#### [TRY IT]
Where the word "transformation" shows up in the entries below, please copy the whole line.

++++ AVAILABLE DATA ++++

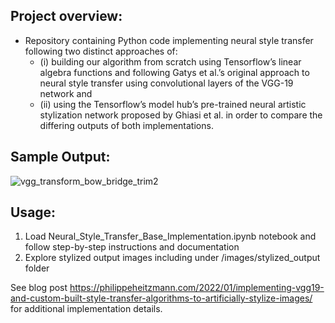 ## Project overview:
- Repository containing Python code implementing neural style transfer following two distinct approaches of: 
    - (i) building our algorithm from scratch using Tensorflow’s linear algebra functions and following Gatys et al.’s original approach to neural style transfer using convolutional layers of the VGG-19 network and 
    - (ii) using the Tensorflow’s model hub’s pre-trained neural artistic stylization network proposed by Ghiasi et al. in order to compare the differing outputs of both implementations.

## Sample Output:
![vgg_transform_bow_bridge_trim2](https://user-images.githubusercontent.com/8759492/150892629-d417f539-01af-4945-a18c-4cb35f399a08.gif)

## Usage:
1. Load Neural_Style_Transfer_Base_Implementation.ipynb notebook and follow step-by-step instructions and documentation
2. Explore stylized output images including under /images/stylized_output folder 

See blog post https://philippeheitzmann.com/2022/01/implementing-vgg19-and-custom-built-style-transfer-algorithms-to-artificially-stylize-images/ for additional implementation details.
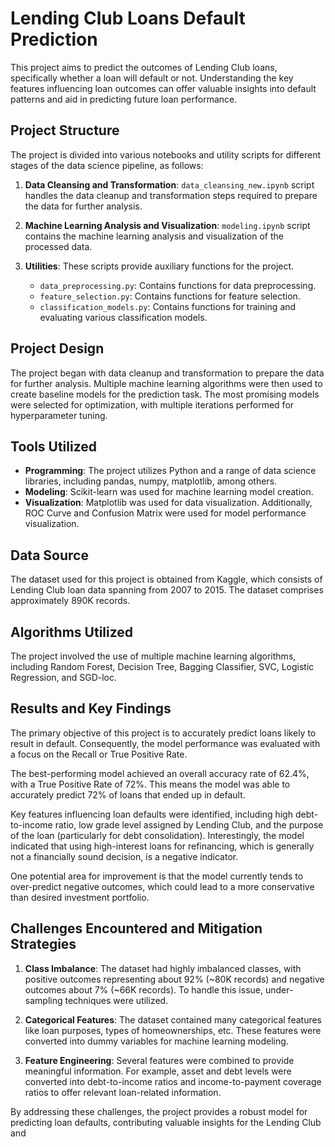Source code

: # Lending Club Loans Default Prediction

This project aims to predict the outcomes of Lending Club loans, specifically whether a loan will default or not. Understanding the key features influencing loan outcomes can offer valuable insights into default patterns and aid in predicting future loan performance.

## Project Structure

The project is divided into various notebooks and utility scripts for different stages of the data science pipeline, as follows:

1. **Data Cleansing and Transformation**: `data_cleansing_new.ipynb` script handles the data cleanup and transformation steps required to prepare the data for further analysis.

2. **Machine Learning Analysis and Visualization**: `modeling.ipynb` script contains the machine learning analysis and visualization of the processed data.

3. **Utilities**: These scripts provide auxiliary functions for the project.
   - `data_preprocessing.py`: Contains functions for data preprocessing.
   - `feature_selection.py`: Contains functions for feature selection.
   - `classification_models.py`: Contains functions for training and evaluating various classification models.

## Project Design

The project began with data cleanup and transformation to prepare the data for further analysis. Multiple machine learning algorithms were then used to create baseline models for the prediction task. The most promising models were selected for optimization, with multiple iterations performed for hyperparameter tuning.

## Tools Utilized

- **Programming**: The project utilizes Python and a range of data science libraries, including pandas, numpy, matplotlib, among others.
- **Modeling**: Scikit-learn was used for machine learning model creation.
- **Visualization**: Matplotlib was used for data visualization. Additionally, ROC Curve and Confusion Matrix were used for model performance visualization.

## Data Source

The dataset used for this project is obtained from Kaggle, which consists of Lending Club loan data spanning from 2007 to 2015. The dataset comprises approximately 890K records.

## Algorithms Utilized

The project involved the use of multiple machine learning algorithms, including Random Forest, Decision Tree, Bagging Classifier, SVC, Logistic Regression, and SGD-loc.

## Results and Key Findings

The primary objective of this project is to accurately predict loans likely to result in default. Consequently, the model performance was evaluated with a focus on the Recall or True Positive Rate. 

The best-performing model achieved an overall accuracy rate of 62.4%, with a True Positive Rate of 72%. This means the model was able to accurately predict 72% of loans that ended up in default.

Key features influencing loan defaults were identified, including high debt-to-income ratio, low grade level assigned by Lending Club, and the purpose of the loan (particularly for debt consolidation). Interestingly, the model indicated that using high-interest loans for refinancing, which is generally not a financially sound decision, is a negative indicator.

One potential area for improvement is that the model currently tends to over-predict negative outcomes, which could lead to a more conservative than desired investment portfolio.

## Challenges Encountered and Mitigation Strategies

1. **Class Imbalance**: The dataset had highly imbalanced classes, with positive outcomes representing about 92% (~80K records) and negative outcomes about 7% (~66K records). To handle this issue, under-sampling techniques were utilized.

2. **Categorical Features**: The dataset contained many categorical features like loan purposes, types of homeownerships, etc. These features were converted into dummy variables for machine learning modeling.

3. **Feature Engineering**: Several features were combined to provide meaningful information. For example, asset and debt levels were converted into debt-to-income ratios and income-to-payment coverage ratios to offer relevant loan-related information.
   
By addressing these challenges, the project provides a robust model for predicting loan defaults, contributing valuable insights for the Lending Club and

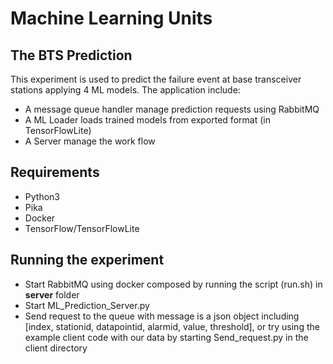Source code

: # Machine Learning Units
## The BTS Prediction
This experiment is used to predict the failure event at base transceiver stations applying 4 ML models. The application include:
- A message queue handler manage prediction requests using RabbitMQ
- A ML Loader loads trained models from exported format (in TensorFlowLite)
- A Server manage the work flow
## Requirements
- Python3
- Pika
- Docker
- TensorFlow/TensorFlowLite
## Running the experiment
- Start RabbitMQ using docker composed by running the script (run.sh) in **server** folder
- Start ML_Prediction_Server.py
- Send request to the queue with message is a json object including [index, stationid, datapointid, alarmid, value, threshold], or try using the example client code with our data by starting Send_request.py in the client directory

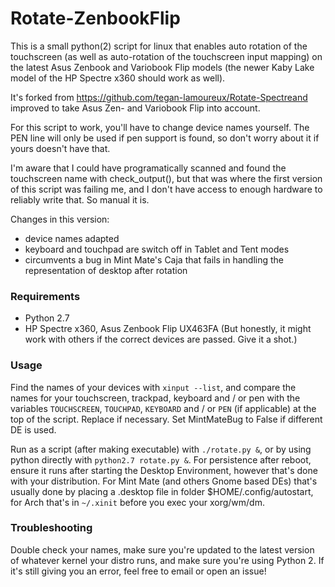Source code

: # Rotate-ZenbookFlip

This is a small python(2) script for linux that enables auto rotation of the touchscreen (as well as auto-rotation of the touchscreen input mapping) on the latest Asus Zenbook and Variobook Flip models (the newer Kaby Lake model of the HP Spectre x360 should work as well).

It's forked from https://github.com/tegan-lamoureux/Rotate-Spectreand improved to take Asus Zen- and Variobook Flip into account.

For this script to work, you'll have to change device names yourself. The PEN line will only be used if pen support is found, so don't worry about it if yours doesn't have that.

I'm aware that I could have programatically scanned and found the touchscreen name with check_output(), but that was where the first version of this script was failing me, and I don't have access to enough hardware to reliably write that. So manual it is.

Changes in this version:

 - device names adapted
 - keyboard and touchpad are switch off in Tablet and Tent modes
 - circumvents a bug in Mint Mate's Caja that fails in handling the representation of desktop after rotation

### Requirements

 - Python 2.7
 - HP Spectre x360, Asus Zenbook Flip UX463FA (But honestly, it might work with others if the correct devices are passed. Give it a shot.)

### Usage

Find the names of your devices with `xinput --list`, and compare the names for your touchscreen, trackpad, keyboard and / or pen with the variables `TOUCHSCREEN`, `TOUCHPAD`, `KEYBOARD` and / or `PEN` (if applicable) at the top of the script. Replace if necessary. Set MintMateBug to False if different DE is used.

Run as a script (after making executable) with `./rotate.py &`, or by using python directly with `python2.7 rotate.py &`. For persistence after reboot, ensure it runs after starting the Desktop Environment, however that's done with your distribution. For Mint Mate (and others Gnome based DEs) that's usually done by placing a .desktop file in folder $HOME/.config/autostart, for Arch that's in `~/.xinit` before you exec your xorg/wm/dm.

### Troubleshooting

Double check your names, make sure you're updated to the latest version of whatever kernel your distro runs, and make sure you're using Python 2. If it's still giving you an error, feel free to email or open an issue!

++++

#### [RESPONSE AREA]
1. **Data Cleansing and Transformation**: `data_cleansing_new.ipynb` script handles the data cleanup and transformation steps required to prepare the data for further analysis.
The project began with data cleanup and transformation to prepare the data for further analysis. Multiple machine learning algorithms were then used to create baseline models for the prediction task. The most promising models were selected for optimization, with multiple iterations performed for hyperparameter tuning.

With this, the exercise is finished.